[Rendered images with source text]
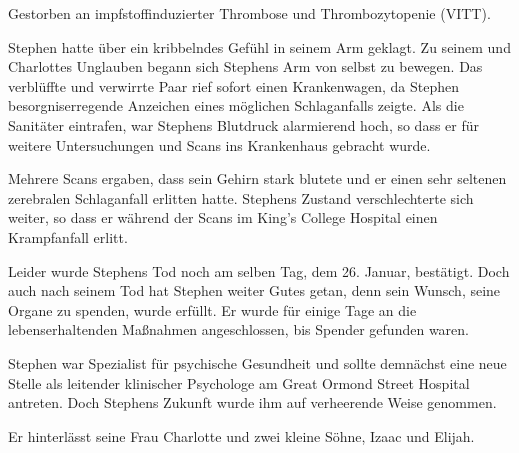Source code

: Gestorben an impfstoffinduzierter Thrombose und Thrombozytopenie (VITT).

Stephen hatte über ein kribbelndes Gefühl in seinem Arm geklagt. Zu seinem und
Charlottes Unglauben begann sich Stephens Arm von selbst zu bewegen. Das
verblüffte und verwirrte Paar rief sofort einen Krankenwagen, da Stephen
besorgniserregende Anzeichen eines möglichen Schlaganfalls zeigte. Als die
Sanitäter eintrafen, war Stephens Blutdruck alarmierend hoch, so dass er für
weitere Untersuchungen und Scans ins Krankenhaus gebracht wurde.

Mehrere Scans ergaben, dass sein Gehirn stark blutete und er einen sehr seltenen
zerebralen Schlaganfall erlitten hatte. Stephens Zustand verschlechterte sich
weiter, so dass er während der Scans im King's College Hospital einen
Krampfanfall erlitt.

Leider wurde Stephens Tod noch am selben Tag, dem 26. Januar, bestätigt. Doch
auch nach seinem Tod hat Stephen weiter Gutes getan, denn sein Wunsch, seine
Organe zu spenden, wurde erfüllt. Er wurde für einige Tage an die
lebenserhaltenden Maßnahmen angeschlossen, bis Spender gefunden waren.

Stephen war Spezialist für psychische Gesundheit und sollte demnächst eine neue
Stelle als leitender klinischer Psychologe am Great Ormond Street Hospital
antreten. Doch Stephens Zukunft wurde ihm auf verheerende Weise genommen.

Er hinterlässt seine Frau Charlotte und zwei kleine Söhne, Izaac und Elijah.
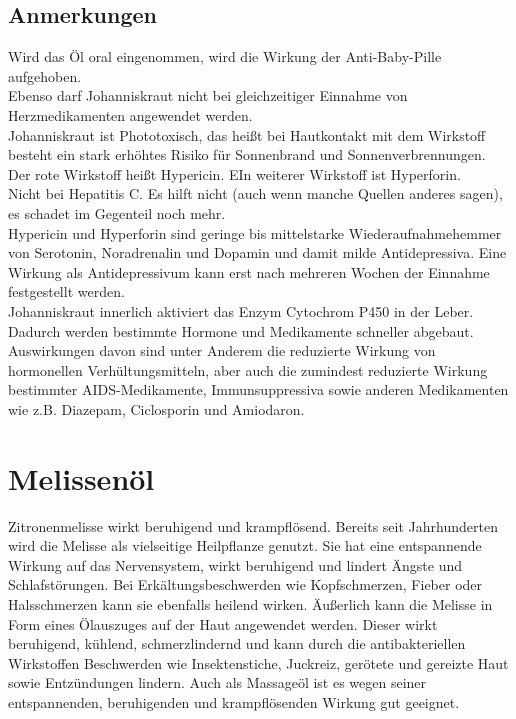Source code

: \subsection{Anmerkungen}

Wird das Öl oral eingenommen, wird die Wirkung der Anti-Baby-Pille aufgehoben.\\
Ebenso darf Johanniskraut nicht bei gleichzeitiger Einnahme von Herzmedikamenten angewendet werden.\\ 
Johanniskraut ist Phototoxisch, das heißt bei Hautkontakt mit dem Wirkstoff besteht ein stark erhöhtes Risiko für Sonnenbrand und Sonnenverbrennungen.\\
Der rote Wirkstoff heißt Hypericin. EIn weiterer Wirkstoff ist Hyperforin. \\
Nicht bei Hepatitis C. Es hilft nicht (auch wenn manche Quellen anderes sagen), es schadet im Gegenteil noch mehr.\\
Hypericin und Hyperforin sind geringe bis mittelstarke Wiederaufnahmehemmer von Serotonin, Noradrenalin und Dopamin und damit milde Antidepressiva. Eine Wirkung als Antidepressivum kann erst nach mehreren Wochen der Einnahme festgestellt werden.\\
Johanniskraut innerlich aktiviert das Enzym Cytochrom P450 in der Leber. Dadurch werden bestimmte Hormone und Medikamente schneller abgebaut. Auswirkungen davon sind unter Anderem die reduzierte Wirkung von hormonellen Verhültungsmitteln, aber auch die zumindest reduzierte Wirkung bestimmter AIDS-Medikamente, Immunsuppressiva sowie anderen Medikamenten wie z.B. Diazepam, Ciclosporin und Amiodaron.






\section{Melissenöl}

Zitronenmelisse wirkt beruhigend und krampflösend. Bereits seit Jahrhunderten wird die Melisse als vielseitige Heilpflanze genutzt. Sie hat eine entspannende Wirkung auf das Nervensystem, wirkt beruhigend und lindert Ängste und Schlafstörungen. Bei Erkältungsbeschwerden wie Kopfschmerzen, Fieber oder Halsschmerzen kann sie ebenfalls heilend wirken. Äußerlich kann die Melisse in Form eines Ölauszuges auf der Haut angewendet werden. Dieser wirkt beruhigend, kühlend, schmerzlindernd und kann durch die antibakteriellen Wirkstoffen Beschwerden wie Insektenstiche, Juckreiz, gerötete und gereizte Haut sowie Entzündungen lindern. Auch als Massageöl ist es wegen seiner entspannenden, beruhigenden und krampflösenden Wirkung gut geeignet.

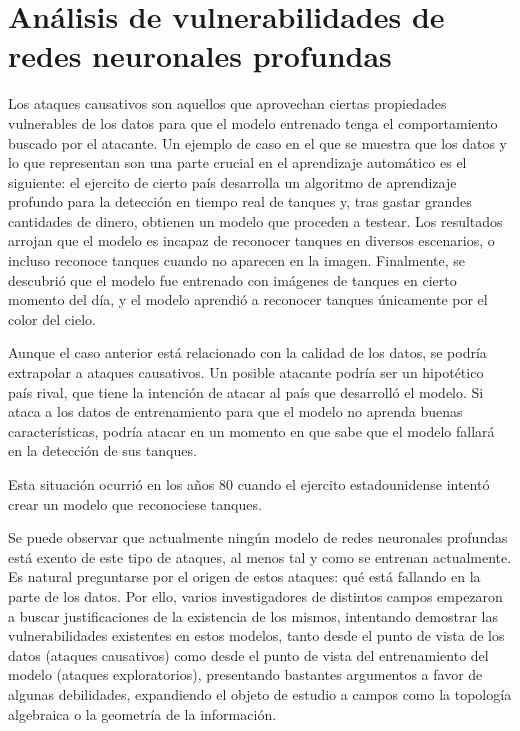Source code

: 
\chapter{Análisis de vulnerabilidades de redes neuronales profundas}
\label{cap:capitulo2}

Los ataques causativos son aquellos que aprovechan ciertas propiedades vulnerables de los datos para que el modelo entrenado tenga el comportamiento buscado por el atacante. Un ejemplo de caso en el que se muestra que los datos y lo que representan son una parte crucial en el aprendizaje automático es el siguiente: el ejercito de cierto país desarrolla un algoritmo de aprendizaje profundo para la detección en tiempo real de tanques y, tras gastar grandes cantidades de dinero, obtienen un modelo que proceden a testear. Los resultados arrojan que el modelo es incapaz de reconocer tanques en diversos escenarios, o incluso reconoce tanques cuando no aparecen en la imagen. Finalmente, se descubrió que el modelo fue entrenado con imágenes de tanques en cierto momento del día, y el modelo aprendió a reconocer tanques únicamente por el color del cielo.

Aunque el caso anterior está relacionado con la calidad de los datos, se podría extrapolar a ataques causativos. Un posible atacante podría ser un hipotético país rival, que tiene la intención de atacar al país que desarrolló el modelo. Si ataca a los datos de entrenamiento para que el modelo no aprenda buenas características, podría atacar en un momento en que sabe que el modelo fallará en la detección de sus tanques.

Esta situación ocurrió en los años 80 cuando el ejercito estadounidense intentó crear un modelo que reconociese tanques.%

Se puede observar que actualmente ningún modelo de redes neuronales profundas está exento de este tipo de ataques, al menos tal y como se entrenan actualmente. Es natural preguntarse por el origen de estos ataques: qué está fallando en la parte de los datos. Por ello, varios investigadores de distintos campos empezaron a buscar justificaciones de la existencia de los mismos, intentando demostrar las vulnerabilidades existentes en estos modelos, tanto desde el punto de vista de los datos (ataques causativos) como desde el punto de vista del entrenamiento del modelo (ataques exploratorios), presentando bastantes argumentos a favor de algunas debilidades, expandiendo el objeto de estudio a campos como la topología algebraica o la geometría de la información.

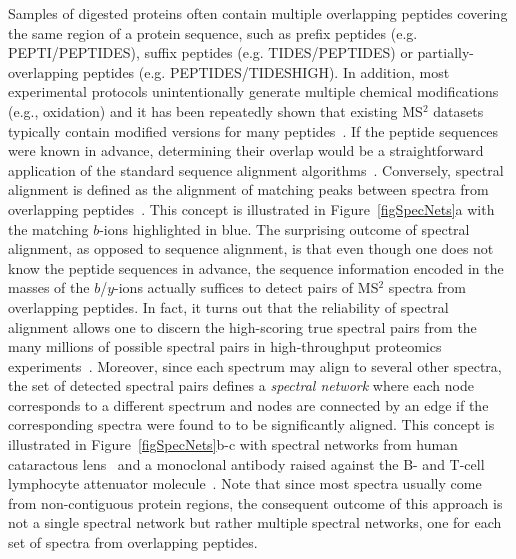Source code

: \documentclass[8.5pt,twoside,twocolumn]{article}
\begin{document}
Samples of digested proteins often contain multiple overlapping peptides covering the same region of a protein sequence, such as prefix peptides (e.g. PEPTI/PEPTIDES), suffix peptides (e.g. TIDES/PEPTIDES) or partially-overlapping peptides (e.g. PEPTIDES/TIDESHIGH). In addition, most experimental protocols unintentionally generate multiple chemical modifications (e.g., oxidation) and it has been repeatedly shown that existing MS$^2$ datasets typically contain modified versions for many peptides~\cite{Hunyadi-Gulyas04, tanner05,tsur05,Wilmarth06}.
%
If the peptide sequences were known in advance, determining their overlap would be a straightforward application of the standard sequence alignment algorithms~\cite{smith81}. Conversely, spectral alignment is defined as the alignment of matching peaks between spectra from overlapping peptides~\cite{pevzner00,bandeira06}. This concept is illustrated in \mbox{Figure~\ref{figSpecNets}a} with the matching $b$-ions highlighted in blue. The surprising outcome of spectral alignment, as opposed to sequence alignment, is that even though one does not know the peptide sequences in advance, the sequence information encoded in the masses of the $b$/$y$-ions actually suffices to detect pairs of MS$^2$ spectra from overlapping peptides. In fact, it turns out that the reliability of spectral alignment allows one to discern the high-scoring true spectral pairs from the many millions of possible spectral pairs in high-throughput proteomics experiments~\cite{bandeira06,bandeira07pnas}. Moreover, since each spectrum may align to several other spectra, the set of detected spectral pairs defines a \emph{spectral network} where each node corresponds to a different spectrum and nodes are connected by an edge if the corresponding spectra were found to to be significantly aligned. This concept is illustrated in \mbox{Figure~\ref{figSpecNets}b-c} with spectral networks from human cataractous lens~\cite{bandeira07pnas} and a monoclonal antibody raised against the B- and T-cell lymphocyte attenuator molecule~\cite{bandeira08natbio}. Note that since most spectra usually come from non-contiguous protein regions, the consequent outcome of this approach is not a single spectral network but rather multiple spectral networks, one for each set of spectra from overlapping peptides.
\end{document}
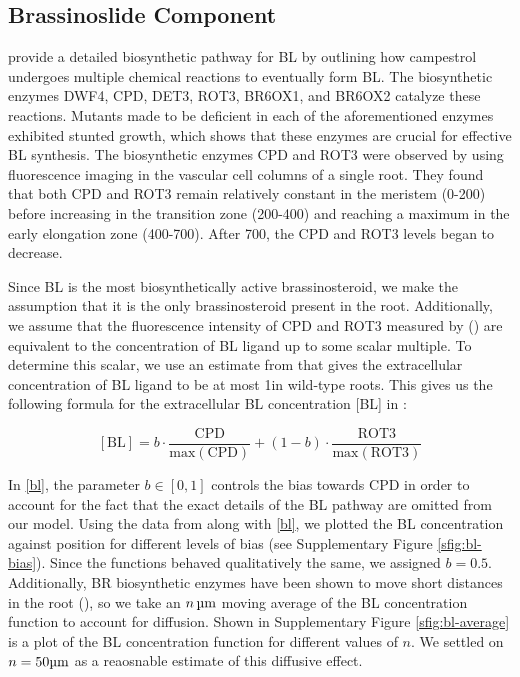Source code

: \subsection{Brassinoslide Component}

\cite{vukasinovic2021} provide a detailed biosynthetic pathway for BL by outlining how campestrol undergoes multiple chemical reactions to eventually form BL. The biosynthetic enzymes DWF4, CPD, DET3, ROT3, BR6OX1, and BR6OX2 catalyze these reactions. Mutants made to be deficient in each of the aforementioned enzymes exhibited stunted growth, which shows that these enzymes are crucial for effective BL synthesis. The biosynthetic enzymes CPD and ROT3 were observed by \cite{vukasinovic2021} using fluorescence imaging in the vascular cell columns of a single root. They found that both CPD and ROT3 remain relatively constant in the meristem (0-200\um) before increasing in the transition zone (200-400\um) and reaching a maximum in the early elongation zone (400-700\um). After 700\um, the CPD and ROT3 levels began to decrease.

\medskip

Since BL is the most biosynthetically active brassinosteroid, we make the assumption that it is the only brassinosteroid present in the root. Additionally, we assume that the fluorescence intensity of CPD and ROT3 measured by (\cite{vukasinovic2021}) are equivalent to the concentration of BL ligand up to some scalar multiple. To determine this scalar, we use an estimate from \cite{vanesse2012} that gives the extracellular concentration of BL ligand to be at most 1\nm in wild-type roots. This gives us the following formula for the extracellular BL concentration [BL] in \nm:

\begin{equation}
    \label{bl}
[\text{BL}] = b \cdot \frac{\text{CPD}}{\text{max}(\text{CPD})} + (1 - b) \cdot \frac{\text{ROT3}}{\text{max}(\text{ROT3})}
\end{equation}

\medskip

In \eqref{bl}, the parameter $b \in [0, 1]$ controls the bias towards CPD in order to account for the fact that the exact details of the BL pathway are omitted from our model. Using the data from \cite{vukasinovic2021} along with \eqref{bl}, we plotted the BL concentration against position for different levels of bias (see Supplementary Figure \ref{sfig:bl-bias}). Since the functions behaved qualitatively the same, we assigned $b = 0.5$. Additionally, BR biosynthetic enzymes have been shown to move short distances in the root (\cite{vukasinovic2021}), so we take an $n\,\um$ moving average of the BL concentration function to account for diffusion. Shown in Supplementary Figure \ref{sfig:bl-average} is a plot of the BL concentration function for different values of $n$. We settled on $n = 50\um$ as a reaosnable estimate of this diffusive effect.

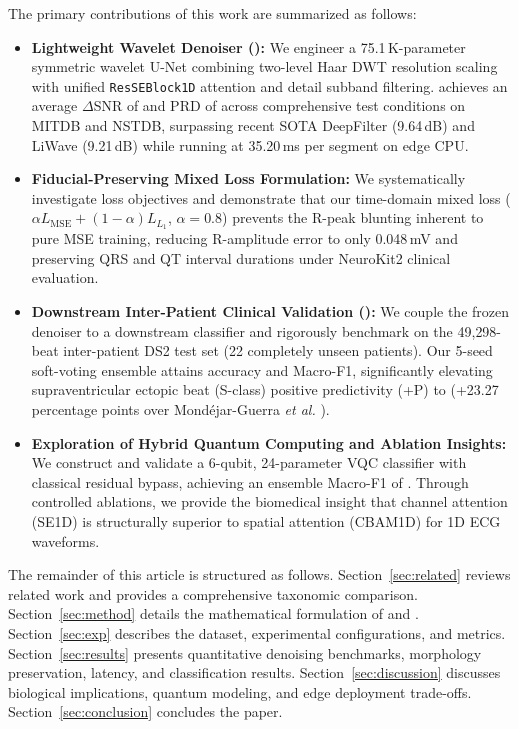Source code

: The primary contributions of this work are summarized as follows:
\begin{itemize}
    \item \textbf{Lightweight Wavelet Denoiser (\HSL):} We engineer a 75.1\,K-parameter symmetric wavelet U-Net combining two-level Haar DWT resolution scaling with unified \texttt{ResSEBlock1D} attention and detail subband filtering. \HSL{} achieves an average $\Delta$SNR of  and PRD of  across comprehensive test conditions on MITDB and NSTDB, surpassing recent SOTA DeepFilter \cite{romero2021} (9.64\,dB) and LiWave \cite{nguyen2026liwave} (9.21\,dB) while running at 35.20\,ms per segment on edge CPU.
    \item \textbf{Fiducial-Preserving Mixed Loss Formulation:} We systematically investigate loss objectives and demonstrate that our time-domain mixed loss ($\alpha L_{\mathrm{MSE}} + (1-\alpha)L_{L_1}$, $\alpha=0.8$) prevents the R-peak blunting inherent to pure MSE training, reducing R-amplitude error to only 0.048\,mV and preserving QRS and QT interval durations under NeuroKit2 clinical evaluation.
    \item \textbf{Downstream Inter-Patient Clinical Validation (\RRN):} We couple the frozen denoiser to a downstream classifier and rigorously benchmark on the 49{,}298-beat inter-patient DS2 test set (22 completely unseen patients). Our 5-seed soft-voting ensemble attains  accuracy and  Macro-F1, significantly elevating supraventricular ectopic beat (S-class) positive predictivity (+P) to  (+23.27 percentage points over Mond{\'e}jar-Guerra \emph{et al.} \cite{mondejar2019}).
    \item \textbf{Exploration of Hybrid Quantum Computing and Ablation Insights:} We construct and validate a 6-qubit, 24-parameter VQC classifier with classical residual bypass, achieving an ensemble Macro-F1 of . Through controlled ablations, we provide the biomedical insight that channel attention (SE1D) is structurally superior to spatial attention (CBAM1D) for 1D ECG waveforms.
\end{itemize}

The remainder of this article is structured as follows. Section~\ref{sec:related} reviews related work and provides a comprehensive taxonomic comparison. Section~\ref{sec:method} details the mathematical formulation of \HSL{} and \RRN. Section~\ref{sec:exp} describes the dataset, experimental configurations, and metrics. Section~\ref{sec:results} presents quantitative denoising benchmarks, morphology preservation, latency, and classification results. Section~\ref{sec:discussion} discusses biological implications, quantum modeling, and edge deployment trade-offs. Section~\ref{sec:conclusion} concludes the paper.

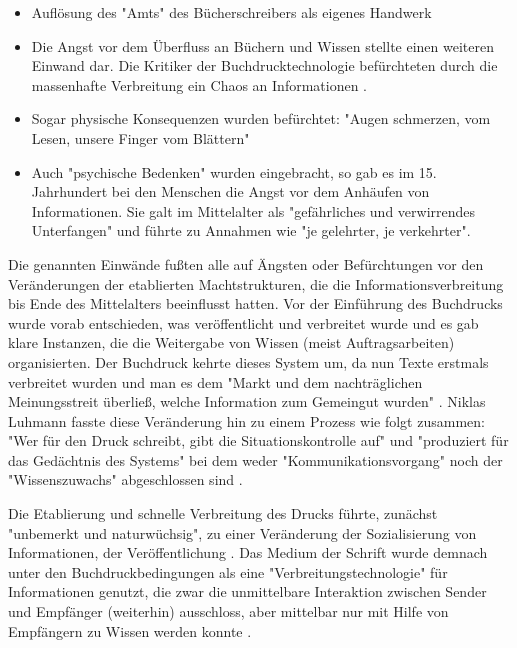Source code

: \begin{itemize}
\item Auflösung des "Amts" des Bücherschreibers als eigenes Handwerk
\item Die Angst vor dem Überfluss an Büchern und Wissen stellte einen weiteren Einwand dar. Die Kritiker der Buchdrucktechnologie befürchteten  durch die massenhafte Verbreitung ein Chaos an Informationen \cite{giesecke_1991_buchdruck}.
\item Sogar physische Konsequenzen wurden befürchtet: "Augen schmerzen, vom Lesen, unsere Finger vom Blättern" \cite{giesecke_1991_buchdruck}
\item Auch "psychische Bedenken" wurden eingebracht, so gab es im 15. Jahrhundert bei den Menschen die Angst vor dem Anhäufen von Informationen. Sie galt im Mittelalter als "gefährliches und verwirrendes Unterfangen" und führte zu Annahmen wie "je gelehrter, je verkehrter". \cite{giesecke_1991_buchdruck}
\end{itemize}

Die genannten Einwände fußten alle auf Ängsten oder Befürchtungen vor den Veränderungen der etablierten Machtstrukturen, die die Informationsverbreitung bis Ende des Mittelalters beeinflusst hatten. Vor der Einführung des Buchdrucks wurde vorab entschieden, was veröffentlicht und verbreitet wurde und es gab klare Instanzen, die die Weitergabe von Wissen (meist Auftragsarbeiten) organisierten. Der Buchdruck kehrte dieses System um, da nun Texte erstmals verbreitet wurden und man es dem "Markt und dem nachträglichen Meinungsstreit überließ, welche Information zum Gemeingut wurden" \cite{giesecke_1991_buchdruck}. Niklas Luhmann fasste diese Veränderung hin zu einem Prozess wie folgt zusammen: "Wer für den Druck schreibt, gibt die Situationskontrolle auf" und "produziert für das Gedächtnis des Systems" bei dem weder "Kommunikationsvorgang" noch der "Wissenszuwachs" abgeschlossen sind \cite{Luhmann1998}.

Die Etablierung und schnelle Verbreitung \cite{stober_2014_pressegeschichte} des Drucks führte, zunächst "unbemerkt und naturwüchsig", zu einer Veränderung der Sozialisierung von Informationen, der Veröffentlichung \cite{giesecke_1991_buchdruck}. Das Medium der Schrift wurde demnach unter den Buchdruckbedingungen als eine "Verbreitungstechnologie" für Informationen genutzt, die zwar die unmittelbare Interaktion zwischen Sender und Empfänger (weiterhin) ausschloss, aber mittelbar nur mit Hilfe von Empfängern zu Wissen werden konnte \cite{Luhmann1998}.

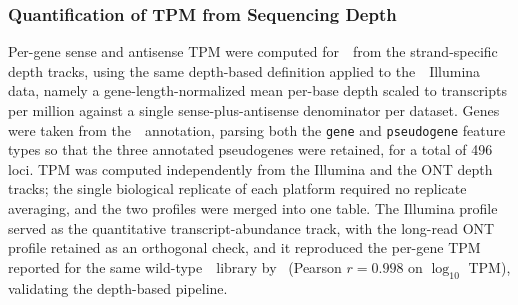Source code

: \subsubsection{Quantification of TPM from Sequencing Depth}

Per-gene sense and antisense TPM were computed for~\syna~from the strand-specific depth tracks, using the same depth-based definition applied to the~\syn~Illumina data, namely a gene-length-normalized mean per-base depth scaled to transcripts per million against a single sense-plus-antisense denominator per dataset.
Genes were taken from the~\syna~annotation, parsing both the \texttt{gene} and \texttt{pseudogene} feature types so that the three annotated pseudogenes were retained, for a total of 496 loci.
TPM was computed independently from the Illumina and the ONT depth tracks; the single biological replicate of each platform required no replicate averaging, and the two profiles were merged into one table.
The Illumina profile served as the quantitative transcript-abundance track, with the long-read ONT profile retained as an orthogonal check, and it reproduced the per-gene TPM reported for the same wild-type~\syna~library by~\cite{sandberg_adaptive_2023} (Pearson $r = 0.998$ on $\log_{10}$ TPM), validating the depth-based pipeline.
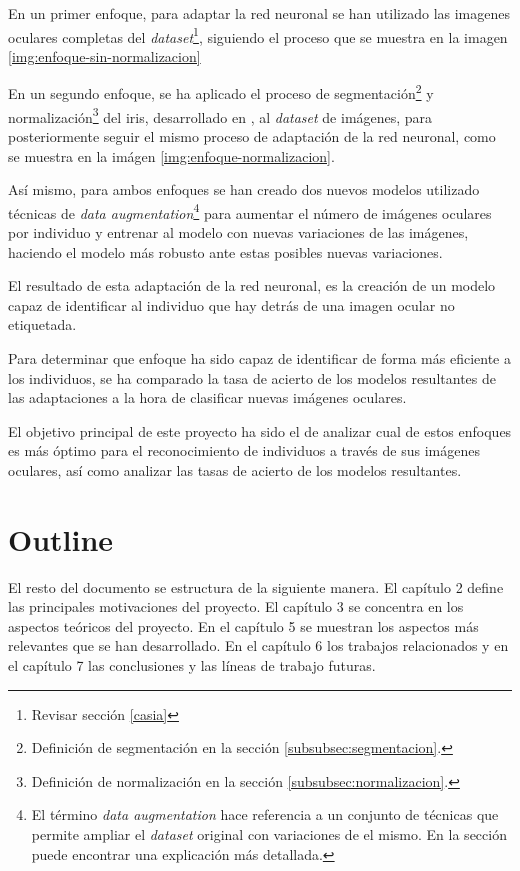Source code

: En un primer enfoque, para adaptar la red neuronal se han utilizado las imagenes oculares completas del \textit{dataset}\footnote{Revisar sección \ref{casia}}, siguiendo el proceso que se muestra en la imagen \ref{img:enfoque-sin-normalizacion}



En un segundo enfoque, se ha aplicado el proceso de segmentación\footnote{Definición de segmentación en la sección \ref{subsubsec:segmentacion}.} y normalización\footnote{Definición de normalización en la sección \ref{subsubsec:normalizacion}.} del iris, desarrollado en \cite{tfg_iris_2020}, al \textit{dataset} de imágenes, para posteriormente seguir el mismo proceso de adaptación de la red neuronal, como se muestra en la imágen \ref{img:enfoque-normalizacion}.



Así mismo, para ambos enfoques se han creado dos nuevos modelos utilizado técnicas de \textit{data augmentation}\footnote{El término \textit{data augmentation} hace referencia a un conjunto de técnicas que permite ampliar el \textit{dataset} original con variaciones de el mismo. En la sección  puede encontrar una explicación más detallada.} para aumentar el número de imágenes oculares por individuo y entrenar al modelo con nuevas variaciones de las imágenes, haciendo el modelo más robusto ante estas posibles nuevas variaciones.

El resultado de esta adaptación de la red neuronal, es la creación de un modelo capaz de identificar al individuo que hay detrás de una imagen ocular no etiquetada. 

Para determinar que enfoque ha sido capaz de identificar de forma más eficiente a los individuos, se ha comparado la tasa de acierto de los modelos resultantes de las adaptaciones a la hora de clasificar nuevas imágenes oculares. 

El objetivo principal de este proyecto ha sido el de analizar cual de estos enfoques es más óptimo para el reconocimiento de individuos a través de sus imágenes oculares, así como analizar las tasas de acierto de los modelos resultantes.

\section{Outline}

El resto del documento se estructura de la siguiente manera. El capítulo 2  define las principales motivaciones del proyecto. El capítulo 3  se concentra en los aspectos teóricos del proyecto. En el capítulo 5  se muestran los aspectos
más relevantes que se han desarrollado. En el capítulo 6  los trabajos relacionados y en el capítulo 7  las conclusiones y las líneas de trabajo futuras.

• Assigned task: What is needed is an exact retyping of the lines from the start of the data through the line with "verblüffte und verwirrte", with both end lines kept and every picture left out.

• The completed task:
Source code

: Gestorben an impfstoffinduzierter Thrombose und Thrombozytopenie (VITT).

Stephen hatte über ein kribbelndes Gefühl in seinem Arm geklagt. Zu seinem und
Charlottes Unglauben begann sich Stephens Arm von selbst zu bewegen. Das
verblüffte und verwirrte Paar rief sofort einen Krankenwagen, da Stephen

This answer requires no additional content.